Bluewater Trail Public Art: Donna Marcus

donna-marcus-buoys

When Donna Marcus was approached to develop concepts for public art outside a new shopping centre in Mackay, she was aware of Mackay’s significant investment and interest in culture, particularly the program delivered by Artspace Mackay since the new gallery was built in 2003, and the public artwork developed by Fiona Foley for the Bluewater Trail along the Pioneer River.

Having lived in regional centres as a child, she knew the part that investment in cultural facilities may play in the civic life of the community. She was also drawn to the commission by the ambitious plan for Canelands Central. As a result she approached it with an innate appreciation of the potential of the new shopping centre for Mackay residents, “a space designed for people to use and to be”.

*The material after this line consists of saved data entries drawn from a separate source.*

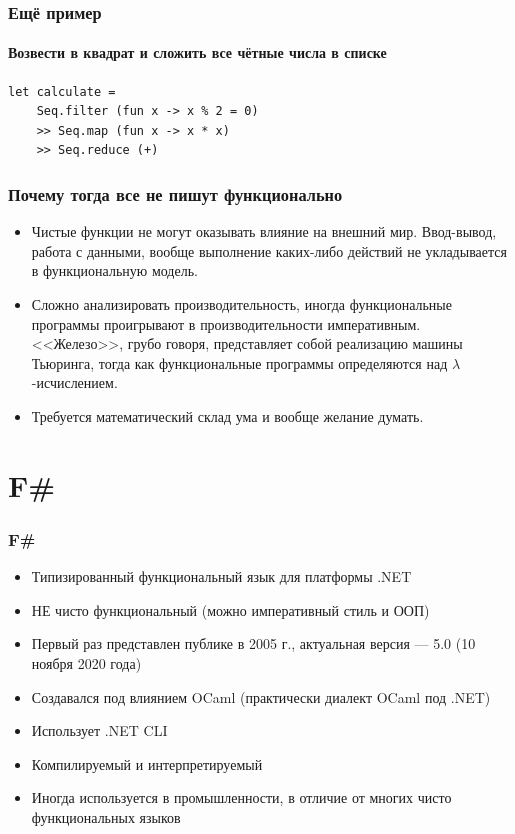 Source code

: \documentclass[xetex,mathserif,serif]{beamer}
\begin{document}
    \begin{frame}[fragile]
        \frametitle{Ещё пример}
        \framesubtitle{Возвести в квадрат и сложить все чётные числа в списке}
        \begin{verbatim}
let calculate = 
    Seq.filter (fun x -> x % 2 = 0) 
    >> Seq.map (fun x -> x * x) 
    >> Seq.reduce (+)
        \end{verbatim}
    \end{frame}

    \begin{frame}
        \frametitle{Почему тогда все не пишут функционально}
        \begin{itemize}
            \item Чистые функции не могут оказывать влияние на внешний мир. Ввод-вывод, работа с данными,
                    вообще выполнение каких-либо действий не укладывается в функциональную модель.
            \item Сложно анализировать производительность, иногда функциональные программы проигрывают
                    в производительности императивным. <<Железо>>, грубо говоря, представляет собой 
                    реализацию машины Тьюринга, тогда как функциональные программы определяются над
                    $\lambda$-исчислением.
            \item Требуется математический склад ума и вообще желание думать.
        \end{itemize}
    \end{frame}

    \section{F\#}

    \begin{frame}
        \frametitle{F\#}
        \begin{itemize}
            \item Типизированный функциональный язык для платформы .NET
            \item НЕ чисто функциональный (можно императивный стиль и ООП)
            \item Первый раз представлен публике в 2005 г., актуальная версия --- 5.0 (10 ноября 2020 года)
            \item Создавался под влиянием OCaml (практически диалект OCaml под .NET)
            \item Использует .NET CLI
            \item Компилируемый и интерпретируемый
            \item Иногда используется в промышленности, в отличие от многих чисто функциональных языков
        \end{itemize}
    \end{frame}
\end{document}
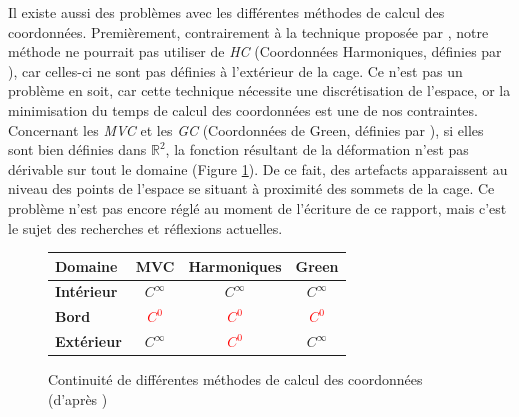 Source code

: Il existe aussi des problèmes avec les différentes méthodes de calcul
des coordonnées. Premièrement, contrairement à la technique proposée
par \cite{GPCP13}, notre méthode ne pourrait pas utiliser de
\textit{HC} (Coordonnées Harmoniques, définies par \cite{JMDGS07}),
car celles-ci ne sont pas définies à l'extérieur de la cage. Ce n'est
pas un problème en soit, car cette technique nécessite une
discrétisation de l'espace, or la minimisation du temps de calcul des coordonnées est
une de nos contraintes. Concernant les \textit{MVC} et les \textit{GC}
(Coordonnées de Green, définies par \cite{LLC08}), si elles sont bien
définies dans $\mathbb{R}^2$, la fonction résultant de la déformation
n'est pas dérivable sur tout le domaine (Figure \ref{SURcoo}). De ce
fait, des artefacts apparaissent au niveau des points de l'espace se
situant à proximité des sommets de la cage. Ce problème n'est pas
encore réglé au moment de l'écriture de ce rapport, mais c'est le
sujet des recherches et réflexions actuelles.

\begin{figure}[h]
  \begin{center}
    \begin{tabular}{|l|c|c|c|}
      \hline
      \textbf{Domaine} & MVC & Harmoniques & Green\\
      \hline
      \textbf{Intérieur} & \textcolor{OliveGreen}{$C^\infty$} 
      & \textcolor{OliveGreen}{$C^\infty$} 
      & \textcolor{OliveGreen}{$C^\infty$} \\
      \hline
      \textbf{Bord} & \textcolor{Red}{$C^0$} 
      & \textcolor{Red}{$C^0$} 
      & \textcolor{Red}{$C^0$} \\
      \hline
      \textbf{Extérieur} & \textcolor{OliveGreen}{$C^\infty$} 
      & \textcolor{Red}{$C^0$}
      & \textcolor{OliveGreen}{$C^\infty$} \\
      \hline
    \end{tabular}
    \caption{Continuité de différentes méthodes de calcul des
      coordonnées (d'après \cite{GPCP13})}
    \label{SURcoo}
  \end{center}
\end{figure}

In this context, Marcus has created visually commanding sculpture that is also sympathetic to the “beautiful, simple void” of the interior architecture of the shopping centre. The design of the building, by Lend Lease architect Darren Kindrachuk, was influenced by the rural and industrial structures that have been so important to Mackay and this resonates strongly with Marcus’s sculptures. Constructed to her specifications from marine buoys, they are utilitarian in materials yet anchored to both the community’s vibrant economy and its ties to the sea. The layers of ideas float as far and wide as universal consumption and the ethics of modernism.

The siting of these colourful beacons also creates a visual link between the populated shopping centre and the Pioneer River that takes Mackay to an international market. They speak both to the history of the city and, aesthetically, to the contemporary concerns in Foley’s large-scale public art works along the Bluewater Trail.